*INFORMATION SHOWN:*

======

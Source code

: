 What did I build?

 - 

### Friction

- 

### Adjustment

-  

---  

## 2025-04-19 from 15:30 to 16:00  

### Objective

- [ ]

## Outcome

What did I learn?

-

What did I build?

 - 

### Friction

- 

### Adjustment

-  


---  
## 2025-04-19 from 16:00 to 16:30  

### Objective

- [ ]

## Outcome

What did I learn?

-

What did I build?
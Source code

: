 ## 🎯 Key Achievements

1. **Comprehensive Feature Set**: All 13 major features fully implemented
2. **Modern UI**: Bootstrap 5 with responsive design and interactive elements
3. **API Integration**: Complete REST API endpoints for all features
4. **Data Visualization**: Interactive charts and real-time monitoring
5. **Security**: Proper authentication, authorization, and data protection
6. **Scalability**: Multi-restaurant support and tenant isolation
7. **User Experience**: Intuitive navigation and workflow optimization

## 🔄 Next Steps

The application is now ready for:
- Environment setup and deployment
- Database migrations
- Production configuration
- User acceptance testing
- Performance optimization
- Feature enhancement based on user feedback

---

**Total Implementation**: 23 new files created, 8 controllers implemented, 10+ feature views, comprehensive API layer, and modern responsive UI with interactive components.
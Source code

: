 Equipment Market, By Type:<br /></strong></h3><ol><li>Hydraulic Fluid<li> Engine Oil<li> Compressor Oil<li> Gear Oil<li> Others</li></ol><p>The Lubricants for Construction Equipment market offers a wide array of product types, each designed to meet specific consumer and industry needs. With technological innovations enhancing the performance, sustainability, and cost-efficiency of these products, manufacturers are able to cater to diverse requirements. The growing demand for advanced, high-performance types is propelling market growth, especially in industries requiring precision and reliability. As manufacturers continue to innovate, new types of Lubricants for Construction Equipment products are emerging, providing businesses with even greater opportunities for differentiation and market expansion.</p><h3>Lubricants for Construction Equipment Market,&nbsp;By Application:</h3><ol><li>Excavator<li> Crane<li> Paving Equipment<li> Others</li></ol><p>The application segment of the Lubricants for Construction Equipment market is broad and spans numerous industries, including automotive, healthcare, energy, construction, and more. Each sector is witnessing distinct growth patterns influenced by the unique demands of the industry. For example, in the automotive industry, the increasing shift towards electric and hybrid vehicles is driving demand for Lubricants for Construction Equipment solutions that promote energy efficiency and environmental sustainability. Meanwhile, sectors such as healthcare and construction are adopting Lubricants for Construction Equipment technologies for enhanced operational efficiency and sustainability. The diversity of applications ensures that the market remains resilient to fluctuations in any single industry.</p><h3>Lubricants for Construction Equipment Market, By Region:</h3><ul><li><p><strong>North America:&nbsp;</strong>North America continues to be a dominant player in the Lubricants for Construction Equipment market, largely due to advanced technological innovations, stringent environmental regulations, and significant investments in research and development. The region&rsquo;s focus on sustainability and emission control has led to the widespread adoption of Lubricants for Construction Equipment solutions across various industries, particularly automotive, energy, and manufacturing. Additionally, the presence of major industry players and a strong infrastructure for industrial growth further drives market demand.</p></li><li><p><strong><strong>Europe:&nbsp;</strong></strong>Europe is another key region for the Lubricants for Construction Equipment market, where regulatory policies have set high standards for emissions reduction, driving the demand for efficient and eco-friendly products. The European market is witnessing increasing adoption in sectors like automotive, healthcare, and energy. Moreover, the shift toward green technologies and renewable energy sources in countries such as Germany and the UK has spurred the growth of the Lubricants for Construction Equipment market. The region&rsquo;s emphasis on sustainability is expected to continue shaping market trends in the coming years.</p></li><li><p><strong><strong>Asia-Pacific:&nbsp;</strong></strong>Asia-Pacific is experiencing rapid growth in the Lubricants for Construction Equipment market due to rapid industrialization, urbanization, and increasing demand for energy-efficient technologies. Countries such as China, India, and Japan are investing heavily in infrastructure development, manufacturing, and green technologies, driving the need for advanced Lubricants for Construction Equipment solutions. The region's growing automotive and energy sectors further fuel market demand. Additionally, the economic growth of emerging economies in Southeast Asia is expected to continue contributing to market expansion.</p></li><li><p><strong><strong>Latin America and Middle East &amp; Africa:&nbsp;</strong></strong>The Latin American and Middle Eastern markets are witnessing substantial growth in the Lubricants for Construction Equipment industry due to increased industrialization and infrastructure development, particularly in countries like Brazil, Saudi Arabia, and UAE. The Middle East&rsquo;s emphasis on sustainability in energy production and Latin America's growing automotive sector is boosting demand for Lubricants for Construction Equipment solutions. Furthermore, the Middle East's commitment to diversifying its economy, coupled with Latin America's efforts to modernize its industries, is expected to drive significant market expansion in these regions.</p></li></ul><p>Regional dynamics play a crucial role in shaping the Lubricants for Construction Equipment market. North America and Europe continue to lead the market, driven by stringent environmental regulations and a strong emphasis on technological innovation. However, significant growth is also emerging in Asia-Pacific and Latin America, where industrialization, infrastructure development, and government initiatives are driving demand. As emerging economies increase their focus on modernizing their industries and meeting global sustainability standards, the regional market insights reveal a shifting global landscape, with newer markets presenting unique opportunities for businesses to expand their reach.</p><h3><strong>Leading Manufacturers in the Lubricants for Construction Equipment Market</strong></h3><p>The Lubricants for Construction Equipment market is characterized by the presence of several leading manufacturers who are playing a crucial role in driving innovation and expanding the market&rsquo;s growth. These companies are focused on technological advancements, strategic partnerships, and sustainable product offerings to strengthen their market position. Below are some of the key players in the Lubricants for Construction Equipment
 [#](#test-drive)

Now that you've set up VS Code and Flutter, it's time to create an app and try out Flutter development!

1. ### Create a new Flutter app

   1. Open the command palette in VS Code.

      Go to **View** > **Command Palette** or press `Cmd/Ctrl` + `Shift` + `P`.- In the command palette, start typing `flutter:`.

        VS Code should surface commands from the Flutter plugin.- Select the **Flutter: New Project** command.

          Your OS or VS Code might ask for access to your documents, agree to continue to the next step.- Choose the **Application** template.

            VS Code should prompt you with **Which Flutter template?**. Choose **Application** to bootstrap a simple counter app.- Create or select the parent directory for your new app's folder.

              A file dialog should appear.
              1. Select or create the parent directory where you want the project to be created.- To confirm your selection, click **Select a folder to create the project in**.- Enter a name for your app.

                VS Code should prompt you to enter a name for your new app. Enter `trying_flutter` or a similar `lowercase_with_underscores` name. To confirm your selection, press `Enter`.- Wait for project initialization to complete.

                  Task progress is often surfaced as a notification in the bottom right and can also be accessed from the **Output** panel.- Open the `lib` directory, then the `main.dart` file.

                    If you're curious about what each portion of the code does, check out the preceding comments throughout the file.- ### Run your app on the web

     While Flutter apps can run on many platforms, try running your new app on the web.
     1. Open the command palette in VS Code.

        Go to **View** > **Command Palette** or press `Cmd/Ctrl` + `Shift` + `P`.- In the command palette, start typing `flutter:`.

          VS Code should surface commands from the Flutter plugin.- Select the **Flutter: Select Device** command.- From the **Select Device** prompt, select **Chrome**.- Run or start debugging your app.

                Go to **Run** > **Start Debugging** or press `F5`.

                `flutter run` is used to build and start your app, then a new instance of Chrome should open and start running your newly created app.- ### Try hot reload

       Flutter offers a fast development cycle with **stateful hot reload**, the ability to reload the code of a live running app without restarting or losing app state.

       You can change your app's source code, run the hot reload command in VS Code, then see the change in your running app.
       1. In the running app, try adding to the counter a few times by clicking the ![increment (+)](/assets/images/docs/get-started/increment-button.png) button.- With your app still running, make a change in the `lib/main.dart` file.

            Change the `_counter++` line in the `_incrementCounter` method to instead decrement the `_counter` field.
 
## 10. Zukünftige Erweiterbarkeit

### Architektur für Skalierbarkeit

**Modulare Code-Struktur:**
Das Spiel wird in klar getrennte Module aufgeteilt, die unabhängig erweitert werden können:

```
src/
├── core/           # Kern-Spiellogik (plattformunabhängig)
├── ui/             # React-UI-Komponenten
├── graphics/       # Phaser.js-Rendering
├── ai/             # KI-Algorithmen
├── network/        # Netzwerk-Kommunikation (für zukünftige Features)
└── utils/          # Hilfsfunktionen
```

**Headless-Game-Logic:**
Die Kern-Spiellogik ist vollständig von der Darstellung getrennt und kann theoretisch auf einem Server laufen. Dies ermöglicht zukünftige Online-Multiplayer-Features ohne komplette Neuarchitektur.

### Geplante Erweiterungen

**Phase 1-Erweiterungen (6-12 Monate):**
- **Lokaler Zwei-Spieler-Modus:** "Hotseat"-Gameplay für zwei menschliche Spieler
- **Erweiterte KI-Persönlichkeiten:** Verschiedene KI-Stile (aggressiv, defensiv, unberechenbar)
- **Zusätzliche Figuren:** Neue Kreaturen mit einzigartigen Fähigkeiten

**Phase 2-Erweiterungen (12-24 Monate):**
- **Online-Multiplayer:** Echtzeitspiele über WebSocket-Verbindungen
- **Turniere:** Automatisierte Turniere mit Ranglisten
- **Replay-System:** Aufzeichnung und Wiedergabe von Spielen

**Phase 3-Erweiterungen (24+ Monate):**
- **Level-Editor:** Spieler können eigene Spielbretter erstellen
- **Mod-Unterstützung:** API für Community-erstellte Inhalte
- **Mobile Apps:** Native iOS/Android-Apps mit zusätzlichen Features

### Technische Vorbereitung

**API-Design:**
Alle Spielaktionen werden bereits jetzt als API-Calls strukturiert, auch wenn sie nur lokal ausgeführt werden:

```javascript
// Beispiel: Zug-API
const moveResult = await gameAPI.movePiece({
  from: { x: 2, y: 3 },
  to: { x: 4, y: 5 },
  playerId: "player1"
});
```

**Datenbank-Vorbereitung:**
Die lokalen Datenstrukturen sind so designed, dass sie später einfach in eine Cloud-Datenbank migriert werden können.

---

======

*PROBLEM DESCRIPTION:*
From the material above, retype precisely the lines between the line holding "2-Erweiterungen (12-24 Monate):**" and the line holding "- **Mod-Unterstützung:** API", inclusive, and nothing beyond them.

*WRITTEN ANSWER:*
**Phase 2-Erweiterungen (12-24 Monate):**
- **Online-Multiplayer:** Echtzeitspiele über WebSocket-Verbindungen
- **Turniere:** Automatisierte Turniere mit Ranglisten
- **Replay-System:** Aufzeichnung und Wiedergabe von Spielen

**Phase 3-Erweiterungen (24+ Monate):**
- **Level-Editor:** Spieler können eigene Spielbretter erstellen
- **Mod-Unterstützung:** API für Community-erstellte Inhalte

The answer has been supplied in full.